The Review of Economics and Statistics198264(2), 296
Paul D. McNelis, , Policy-Dependent Parameters in the Presence of Optimal Learning: An Application of Kalman Filtering to the Fair and Sargent Supply-Side Equations, The Review of Economics and Statistics, Vol. 64, No. 2 (May, 1982), pp. 296-306
The Review of Economics and Statistics198264(4), 584
IN an earlier study, Hodgson and Holmes (1977) provided empirical evidence on the structural stability of short-term capital flow using the case of U.S.-Canadian net bank claims for the period 1955-I to 1974-I.1 Their findings indicated that the short-term capital flow underwent a significant structural change, and that the instability in the short-term capital flow may have been due to changes in interest rate sensitivity over time.
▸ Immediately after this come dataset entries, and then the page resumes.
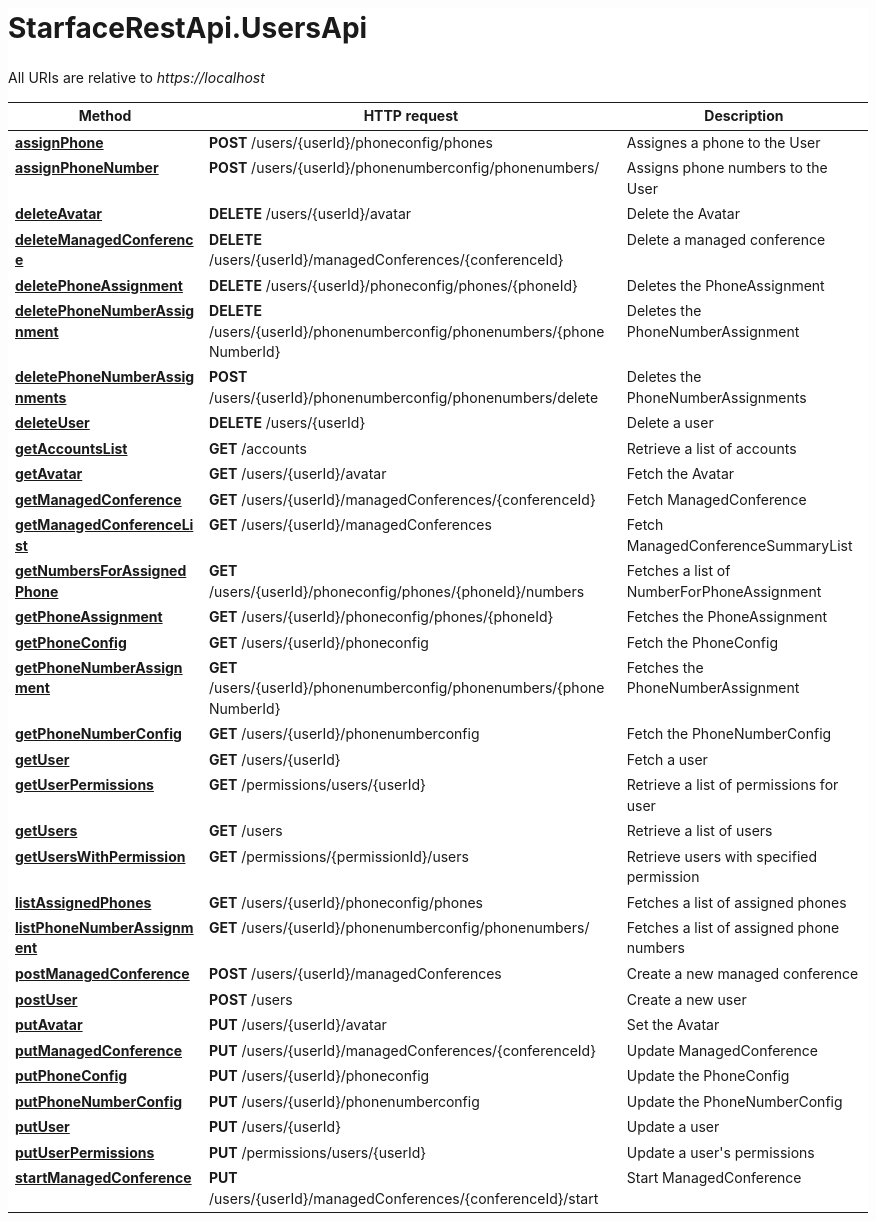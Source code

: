 # StarfaceRestApi.UsersApi

All URIs are relative to *https://localhost*

Method | HTTP request | Description
------------- | ------------- | -------------
[**assignPhone**](UsersApi.md#assignPhone) | **POST** /users/{userId}/phoneconfig/phones | Assignes a phone to the User
[**assignPhoneNumber**](UsersApi.md#assignPhoneNumber) | **POST** /users/{userId}/phonenumberconfig/phonenumbers/ | Assigns phone numbers to the User
[**deleteAvatar**](UsersApi.md#deleteAvatar) | **DELETE** /users/{userId}/avatar | Delete the Avatar
[**deleteManagedConference**](UsersApi.md#deleteManagedConference) | **DELETE** /users/{userId}/managedConferences/{conferenceId} | Delete a managed conference
[**deletePhoneAssignment**](UsersApi.md#deletePhoneAssignment) | **DELETE** /users/{userId}/phoneconfig/phones/{phoneId} | Deletes the PhoneAssignment
[**deletePhoneNumberAssignment**](UsersApi.md#deletePhoneNumberAssignment) | **DELETE** /users/{userId}/phonenumberconfig/phonenumbers/{phoneNumberId} | Deletes the PhoneNumberAssignment
[**deletePhoneNumberAssignments**](UsersApi.md#deletePhoneNumberAssignments) | **POST** /users/{userId}/phonenumberconfig/phonenumbers/delete | Deletes the PhoneNumberAssignments
[**deleteUser**](UsersApi.md#deleteUser) | **DELETE** /users/{userId} | Delete a user
[**getAccountsList**](UsersApi.md#getAccountsList) | **GET** /accounts | Retrieve a list of accounts
[**getAvatar**](UsersApi.md#getAvatar) | **GET** /users/{userId}/avatar | Fetch the Avatar
[**getManagedConference**](UsersApi.md#getManagedConference) | **GET** /users/{userId}/managedConferences/{conferenceId} | Fetch ManagedConference
[**getManagedConferenceList**](UsersApi.md#getManagedConferenceList) | **GET** /users/{userId}/managedConferences | Fetch ManagedConferenceSummaryList
[**getNumbersForAssignedPhone**](UsersApi.md#getNumbersForAssignedPhone) | **GET** /users/{userId}/phoneconfig/phones/{phoneId}/numbers | Fetches a list of NumberForPhoneAssignment
[**getPhoneAssignment**](UsersApi.md#getPhoneAssignment) | **GET** /users/{userId}/phoneconfig/phones/{phoneId} | Fetches the PhoneAssignment
[**getPhoneConfig**](UsersApi.md#getPhoneConfig) | **GET** /users/{userId}/phoneconfig | Fetch the PhoneConfig
[**getPhoneNumberAssignment**](UsersApi.md#getPhoneNumberAssignment) | **GET** /users/{userId}/phonenumberconfig/phonenumbers/{phoneNumberId} | Fetches the PhoneNumberAssignment
[**getPhoneNumberConfig**](UsersApi.md#getPhoneNumberConfig) | **GET** /users/{userId}/phonenumberconfig | Fetch the PhoneNumberConfig
[**getUser**](UsersApi.md#getUser) | **GET** /users/{userId} | Fetch a user
[**getUserPermissions**](UsersApi.md#getUserPermissions) | **GET** /permissions/users/{userId} | Retrieve a list of permissions for user
[**getUsers**](UsersApi.md#getUsers) | **GET** /users | Retrieve a list of users
[**getUsersWithPermission**](UsersApi.md#getUsersWithPermission) | **GET** /permissions/{permissionId}/users | Retrieve users with specified permission
[**listAssignedPhones**](UsersApi.md#listAssignedPhones) | **GET** /users/{userId}/phoneconfig/phones | Fetches a list of assigned phones
[**listPhoneNumberAssignment**](UsersApi.md#listPhoneNumberAssignment) | **GET** /users/{userId}/phonenumberconfig/phonenumbers/ | Fetches a list of assigned phone numbers
[**postManagedConference**](UsersApi.md#postManagedConference) | **POST** /users/{userId}/managedConferences | Create a new managed conference
[**postUser**](UsersApi.md#postUser) | **POST** /users | Create a new user
[**putAvatar**](UsersApi.md#putAvatar) | **PUT** /users/{userId}/avatar | Set the Avatar
[**putManagedConference**](UsersApi.md#putManagedConference) | **PUT** /users/{userId}/managedConferences/{conferenceId} | Update ManagedConference
[**putPhoneConfig**](UsersApi.md#putPhoneConfig) | **PUT** /users/{userId}/phoneconfig | Update the PhoneConfig
[**putPhoneNumberConfig**](UsersApi.md#putPhoneNumberConfig) | **PUT** /users/{userId}/phonenumberconfig | Update the PhoneNumberConfig
[**putUser**](UsersApi.md#putUser) | **PUT** /users/{userId} | Update a user
[**putUserPermissions**](UsersApi.md#putUserPermissions) | **PUT** /permissions/users/{userId} | Update a user&#39;s permissions
[**startManagedConference**](UsersApi.md#startManagedConference) | **PUT** /users/{userId}/managedConferences/{conferenceId}/start | Start ManagedConference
However, as Garbade (1977) shows, the test procedure used by Hodgson and Holmes, labeled the cusum of squares test, has limitations for detecting structural change in the coefficients. The primary purpose of this paper is to present additional empirical evidence on the stability of U.S.-Canadian capital flow, obtained not only from the cusum of squares test, but also from the variable parameter regression technique. The use of the latter test is well justified in that it is somewhat more powerful and has the advantage of being able to isolate instability in individual regression coefficients. In section I we develop an analytical framework for short-term capital flow based on the portfolio balance approach. Section II presents the regression results for the U.S.-Canadian short-term capital flow. In section III we present a brief and heuristic description of the two stability test procedures as well as the results of these tests. Major conclusions are presented in section IV.